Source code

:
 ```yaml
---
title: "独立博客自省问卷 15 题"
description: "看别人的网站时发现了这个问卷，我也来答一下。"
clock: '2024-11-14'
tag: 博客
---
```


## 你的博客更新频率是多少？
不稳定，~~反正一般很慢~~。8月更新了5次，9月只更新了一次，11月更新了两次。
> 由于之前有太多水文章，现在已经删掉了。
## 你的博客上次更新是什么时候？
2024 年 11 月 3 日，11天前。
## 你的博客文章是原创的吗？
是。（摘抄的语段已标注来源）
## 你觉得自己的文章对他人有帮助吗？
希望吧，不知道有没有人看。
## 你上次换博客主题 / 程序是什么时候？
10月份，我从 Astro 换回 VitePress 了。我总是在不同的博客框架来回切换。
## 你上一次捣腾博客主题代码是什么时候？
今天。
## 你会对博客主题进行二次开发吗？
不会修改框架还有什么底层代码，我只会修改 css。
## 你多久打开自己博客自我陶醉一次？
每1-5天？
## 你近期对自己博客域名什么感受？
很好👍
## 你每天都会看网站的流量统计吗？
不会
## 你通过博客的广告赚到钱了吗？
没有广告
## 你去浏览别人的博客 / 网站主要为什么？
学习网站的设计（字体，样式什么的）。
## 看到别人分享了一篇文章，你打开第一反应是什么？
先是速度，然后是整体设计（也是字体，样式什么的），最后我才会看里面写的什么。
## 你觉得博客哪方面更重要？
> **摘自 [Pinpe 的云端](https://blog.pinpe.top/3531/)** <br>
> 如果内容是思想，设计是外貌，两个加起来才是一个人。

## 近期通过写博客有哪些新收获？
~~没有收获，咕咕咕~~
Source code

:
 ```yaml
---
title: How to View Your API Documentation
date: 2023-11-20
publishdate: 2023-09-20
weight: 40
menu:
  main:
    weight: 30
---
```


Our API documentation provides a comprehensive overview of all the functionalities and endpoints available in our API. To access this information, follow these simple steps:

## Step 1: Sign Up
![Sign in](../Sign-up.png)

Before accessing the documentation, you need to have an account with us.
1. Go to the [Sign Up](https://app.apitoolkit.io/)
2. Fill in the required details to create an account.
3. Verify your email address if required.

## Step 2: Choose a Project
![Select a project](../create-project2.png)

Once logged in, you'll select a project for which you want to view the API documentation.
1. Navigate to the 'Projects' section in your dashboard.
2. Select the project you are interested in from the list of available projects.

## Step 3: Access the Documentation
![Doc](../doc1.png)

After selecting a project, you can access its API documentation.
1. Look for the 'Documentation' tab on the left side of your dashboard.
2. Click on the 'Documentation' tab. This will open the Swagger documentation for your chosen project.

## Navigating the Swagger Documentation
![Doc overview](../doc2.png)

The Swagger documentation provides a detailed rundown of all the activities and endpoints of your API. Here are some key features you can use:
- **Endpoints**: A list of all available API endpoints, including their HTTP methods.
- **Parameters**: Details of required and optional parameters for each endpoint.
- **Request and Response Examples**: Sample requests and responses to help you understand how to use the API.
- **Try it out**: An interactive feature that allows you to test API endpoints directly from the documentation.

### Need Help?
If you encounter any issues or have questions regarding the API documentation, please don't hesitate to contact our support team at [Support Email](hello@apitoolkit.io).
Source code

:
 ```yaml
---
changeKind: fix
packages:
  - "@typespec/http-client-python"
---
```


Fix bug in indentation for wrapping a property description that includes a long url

» Instructions for the task:
Repeat every entry word for word.

» Answer space:
Source code

:
 ```yaml
---
title: "独立博客自省问卷 15 题"
description: "看别人的网站时发现了这个问卷，我也来答一下。"
clock: '2024-11-14'
tag: 博客
---
```


## 你的博客更新频率是多少？
不稳定，~~反正一般很慢~~。8月更新了5次，9月只更新了一次，11月更新了两次。
> 由于之前有太多水文章，现在已经删掉了。
## 你的博客上次更新是什么时候？
2024 年 11 月 3 日，11天前。
## 你的博客文章是原创的吗？
是。（摘抄的语段已标注来源）
## 你觉得自己的文章对他人有帮助吗？
希望吧，不知道有没有人看。
## 你上次换博客主题 / 程序是什么时候？
10月份，我从 Astro 换回 VitePress 了。我总是在不同的博客框架来回切换。
## 你上一次捣腾博客主题代码是什么时候？
今天。
## 你会对博客主题进行二次开发吗？
不会修改框架还有什么底层代码，我只会修改 css。
## 你多久打开自己博客自我陶醉一次？
每1-5天？
## 你近期对自己博客域名什么感受？
很好👍
## 你每天都会看网站的流量统计吗？
不会
## 你通过博客的广告赚到钱了吗？
没有广告
## 你去浏览别人的博客 / 网站主要为什么？
学习网站的设计（字体，样式什么的）。
## 看到别人分享了一篇文章，你打开第一反应是什么？
先是速度，然后是整体设计（也是字体，样式什么的），最后我才会看里面写的什么。
## 你觉得博客哪方面更重要？
> **摘自 [Pinpe 的云端](https://blog.pinpe.top/3531/)** <br>
> 如果内容是思想，设计是外貌，两个加起来才是一个人。

## 近期通过写博客有哪些新收获？
~~没有收获，咕咕咕~~
Source code

:
 ```yaml
---
title: How to View Your API Documentation
date: 2023-11-20
publishdate: 2023-09-20
weight: 40
menu:
  main:
    weight: 30
---
```


Our API documentation provides a comprehensive overview of all the functionalities and endpoints available in our API. To access this information, follow these simple steps:

## Step 1: Sign Up
![Sign in](../Sign-up.png)

Before accessing the documentation, you need to have an account with us.
1. Go to the [Sign Up](https://app.apitoolkit.io/)
2. Fill in the required details to create an account.
3. Verify your email address if required.

## Step 2: Choose a Project
![Select a project](../create-project2.png)

Once logged in, you'll select a project for which you want to view the API documentation.
1. Navigate to the 'Projects' section in your dashboard.
2. Select the project you are interested in from the list of available projects.

## Step 3: Access the Documentation
![Doc](../doc1.png)

After selecting a project, you can access its API documentation.
1. Look for the 'Documentation' tab on the left side of your dashboard.
2. Click on the 'Documentation' tab. This will open the Swagger documentation for your chosen project.

## Navigating the Swagger Documentation
![Doc overview](../doc2.png)

The Swagger documentation provides a detailed rundown of all the activities and endpoints of your API. Here are some key features you can use:
- **Endpoints**: A list of all available API endpoints, including their HTTP methods.
- **Parameters**: Details of required and optional parameters for each endpoint.
- **Request and Response Examples**: Sample requests and responses to help you understand how to use the API.
- **Try it out**: An interactive feature that allows you to test API endpoints directly from the documentation.

### Need Help?
If you encounter any issues or have questions regarding the API documentation, please don't hesitate to contact our support team at [Support Email](hello@apitoolkit.io).
Source code

:
 ```yaml
---
changeKind: fix
packages:
  - "@typespec/http-client-python"
---
```


Fix bug in indentation for wrapping a property description that includes a long url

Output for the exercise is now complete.